Possibility of Bankruptcy Despite Surplus Due to Global Stock Market Crash...Liquidity Supply Policy Must Be Prepared in Advance

[COVID-19 Transformation] Major Securities Firms Could Plummet Instantly... Proactive System Overhaul Needed View original image


[Asia Economy Reporter Ji-hwan Park] "If the government had not stepped in during the March margin call crisis on equity-linked securities (ELS) at some major securities firms and provided emergency dollar liquidity injection worth $1 billion (approximately 1.227 trillion KRW), the ownership of these companies might have changed by now." This is according to a senior official in the capital markets industry. This statement highlights how urgent the situation was at the time. Even the leading large securities firms in Korea could have faced a crisis due to the collapse of international financial markets, underscoring the need for proactive system improvements to prepare for such scenarios.


According to the financial investment industry on the 18th, in March, amid the global stock market crash triggered by the worldwide spread of the novel coronavirus (COVID-19), there were concerns that some major securities firms might face insolvency despite being profitable. This was due to the sharp decline in overseas futures, which serve as the underlying assets for ELS and derivative-linked securities (DLS). Margin calls occurred on futures due to the steep drops in overseas indices such as the Euro Stoxx 50 and the S&P 500, and domestic securities firms faced temporary dollar shortages caused by additional dollar margin requirements from foreign investment banks (IBs).


Besides the government's dollar liquidity supply, the securities industry was also fortunate. Because the indices fell sharply, their recovery was also swift. As concerns over the COVID-19 pandemic grew, the Euro Stoxx 50 index peaked at 3867.28 on February 20 and then plunged more than 40% to 2302.84 by March 16. It then experienced a rollercoaster ride, rising 18% to 2715.11 by March 24, just over a week later.


Experts warn that unexpected shocks like COVID-19 could happen again at any time and urge the urgent establishment of policies to prepare for large-scale adverse events.
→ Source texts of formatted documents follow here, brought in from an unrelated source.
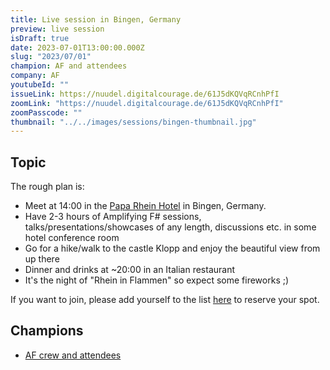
 ```yaml
---
title: Live session in Bingen, Germany
preview: live session
isDraft: true
date: 2023-07-01T13:00:00.000Z
slug: "2023/07/01"
champion: AF and attendees
company: AF
youtubeId: ""
issueLink: https://nuudel.digitalcourage.de/61J5dKQVqRCnhPfI
zoomLink: "https://nuudel.digitalcourage.de/61J5dKQVqRCnhPfI"
zoomPasscode: ""
thumbnail: "../../images/sessions/bingen-thumbnail.jpg"
---
```


## Topic

The rough plan is:

- Meet at 14:00 in the [Papa Rhein Hotel](https://www.paparheinhotel.de/) in Bingen, Germany.
- Have 2-3 hours of Amplifying F# sessions, talks/presentations/showcases of any length, discussions etc. in some hotel conference room
- Go for a hike/walk to the castle Klopp and enjoy the beautiful view from up there
- Dinner and drinks at ~20:00 in an Italian restaurant
- It's the night of "Rhein in Flammen" so expect some fireworks ;)

If you want to join, please add yourself to the list [here](https://nuudel.digitalcourage.de/61J5dKQVqRCnhPfI) to reserve your spot.

## Champions

- [AF crew and attendees](https://amplifying-fsharp.github.io/)

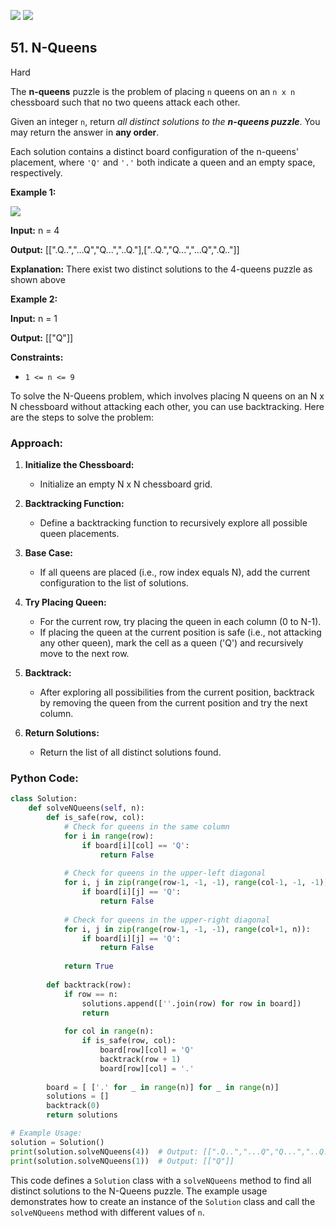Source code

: [![](https://img.shields.io/github/stars/LeetCode-in-Python/LeetCode-in-Python?label=Stars&style=flat-square)](https://github.com/LeetCode-in-Python/LeetCode-in-Python)
[![](https://img.shields.io/github/forks/LeetCode-in-Python/LeetCode-in-Python?label=Fork%20me%20on%20GitHub%20&style=flat-square)](https://github.com/LeetCode-in-Python/LeetCode-in-Python/fork)

## 51\. N-Queens

Hard

The **n-queens** puzzle is the problem of placing `n` queens on an `n x n` chessboard such that no two queens attack each other.

Given an integer `n`, return _all distinct solutions to the **n-queens puzzle**_. You may return the answer in **any order**.

Each solution contains a distinct board configuration of the n-queens' placement, where `'Q'` and `'.'` both indicate a queen and an empty space, respectively.

**Example 1:**

![](https://assets.leetcode.com/uploads/2020/11/13/queens.jpg)

**Input:** n = 4

**Output:** [[".Q..","...Q","Q...","..Q."],["..Q.","Q...","...Q",".Q.."]]

**Explanation:** There exist two distinct solutions to the 4-queens puzzle as shown above 

**Example 2:**

**Input:** n = 1

**Output:** [["Q"]] 

**Constraints:**

*   `1 <= n <= 9`

To solve the N-Queens problem, which involves placing N queens on an N x N chessboard without attacking each other, you can use backtracking. Here are the steps to solve the problem:

### Approach:

1. **Initialize the Chessboard:**
   - Initialize an empty N x N chessboard grid.

2. **Backtracking Function:**
   - Define a backtracking function to recursively explore all possible queen placements.

3. **Base Case:**
   - If all queens are placed (i.e., row index equals N), add the current configuration to the list of solutions.

4. **Try Placing Queen:**
   - For the current row, try placing the queen in each column (0 to N-1).
   - If placing the queen at the current position is safe (i.e., not attacking any other queen), mark the cell as a queen ('Q') and recursively move to the next row.

5. **Backtrack:**
   - After exploring all possibilities from the current position, backtrack by removing the queen from the current position and try the next column.

6. **Return Solutions:**
   - Return the list of all distinct solutions found.

### Python Code:

```python
class Solution:
    def solveNQueens(self, n):
        def is_safe(row, col):
            # Check for queens in the same column
            for i in range(row):
                if board[i][col] == 'Q':
                    return False
            
            # Check for queens in the upper-left diagonal
            for i, j in zip(range(row-1, -1, -1), range(col-1, -1, -1)):
                if board[i][j] == 'Q':
                    return False
            
            # Check for queens in the upper-right diagonal
            for i, j in zip(range(row-1, -1, -1), range(col+1, n)):
                if board[i][j] == 'Q':
                    return False
            
            return True
        
        def backtrack(row):
            if row == n:
                solutions.append([''.join(row) for row in board])
                return
            
            for col in range(n):
                if is_safe(row, col):
                    board[row][col] = 'Q'
                    backtrack(row + 1)
                    board[row][col] = '.'
        
        board = [ ['.' for _ in range(n)] for _ in range(n)]
        solutions = []
        backtrack(0)
        return solutions

# Example Usage:
solution = Solution()
print(solution.solveNQueens(4))  # Output: [[".Q..","...Q","Q...","..Q."],["..Q.","Q...","...Q",".Q.."]]
print(solution.solveNQueens(1))  # Output: [["Q"]]
```

This code defines a `Solution` class with a `solveNQueens` method to find all distinct solutions to the N-Queens puzzle. The example usage demonstrates how to create an instance of the `Solution` class and call the `solveNQueens` method with different values of `n`.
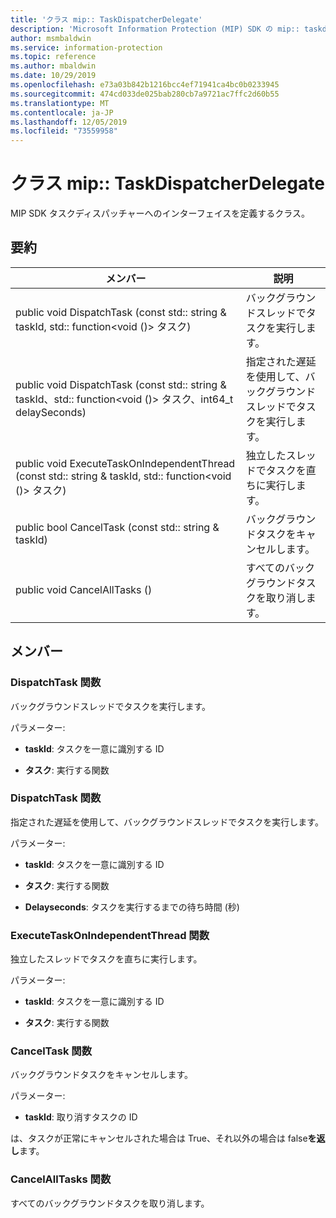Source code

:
 ```yaml
---
title: 'クラス mip:: TaskDispatcherDelegate'
description: 'Microsoft Information Protection (MIP) SDK の mip:: taskdispatcherdelegate クラスについて説明します。'
author: msmbaldwin
ms.service: information-protection
ms.topic: reference
ms.author: mbaldwin
ms.date: 10/29/2019
ms.openlocfilehash: e73a03b842b1216bcc4ef71941ca4bc0b0233945
ms.sourcegitcommit: 474cd033de025bab280cb7a9721ac7ffc2d60b55
ms.translationtype: MT
ms.contentlocale: ja-JP
ms.lasthandoff: 12/05/2019
ms.locfileid: "73559958"
---
```

# <a name="class-miptaskdispatcherdelegate"></a>クラス mip:: TaskDispatcherDelegate 
MIP SDK タスクディスパッチャーへのインターフェイスを定義するクラス。
  
## <a name="summary"></a>要約
 メンバー                        | 説明                                
--------------------------------|---------------------------------------------
public void DispatchTask (const std:: string & taskId, std:: function\<void ()\> タスク)  |  バックグラウンドスレッドでタスクを実行します。
public void DispatchTask (const std:: string & taskId、std:: function\<void ()\> タスク、int64_t delaySeconds)  |  指定された遅延を使用して、バックグラウンドスレッドでタスクを実行します。
public void ExecuteTaskOnIndependentThread (const std:: string & taskId, std:: function\<void ()\> タスク)  |  独立したスレッドでタスクを直ちに実行します。
public bool CancelTask (const std:: string & taskId)  |  バックグラウンドタスクをキャンセルします。
public void CancelAllTasks ()  |  すべてのバックグラウンドタスクを取り消します。
  
## <a name="members"></a>メンバー
  
### <a name="dispatchtask-function"></a>DispatchTask 関数
バックグラウンドスレッドでタスクを実行します。

パラメーター:  
* **taskId**: タスクを一意に識別する ID 


* **タスク**: 実行する関数


  
### <a name="dispatchtask-function"></a>DispatchTask 関数
指定された遅延を使用して、バックグラウンドスレッドでタスクを実行します。

パラメーター:  
* **taskId**: タスクを一意に識別する ID 


* **タスク**: 実行する関数 


* **Delayseconds**: タスクを実行するまでの待ち時間 (秒)


  
### <a name="executetaskonindependentthread-function"></a>ExecuteTaskOnIndependentThread 関数
独立したスレッドでタスクを直ちに実行します。

パラメーター:  
* **taskId**: タスクを一意に識別する ID 


* **タスク**: 実行する関数


  
### <a name="canceltask-function"></a>CancelTask 関数
バックグラウンドタスクをキャンセルします。

パラメーター:  
* **taskId**: 取り消すタスクの ID



  
は、タスクが正常にキャンセルされた場合は True、それ以外の場合は false**を返し**ます。
  
### <a name="cancelalltasks-function"></a>CancelAllTasks 関数
すべてのバックグラウンドタスクを取り消します。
Banks regularly check capital soundness through the Basel Committee on Banking Supervision (BIS) capital adequacy ratio, securities firms through the Net Capital Ratio (NCR), and insurance companies through the Risk-Based Capital (RBC) ratio. However, this crisis demonstrated that these measures can collapse helplessly during major crises. In fact, the NCR of domestic securities firms all significantly exceed the financial authorities' recommended level of 200%. According to the Financial Supervisory Service, the securities industry's NCR stood at about 559.1% as of the end of last year.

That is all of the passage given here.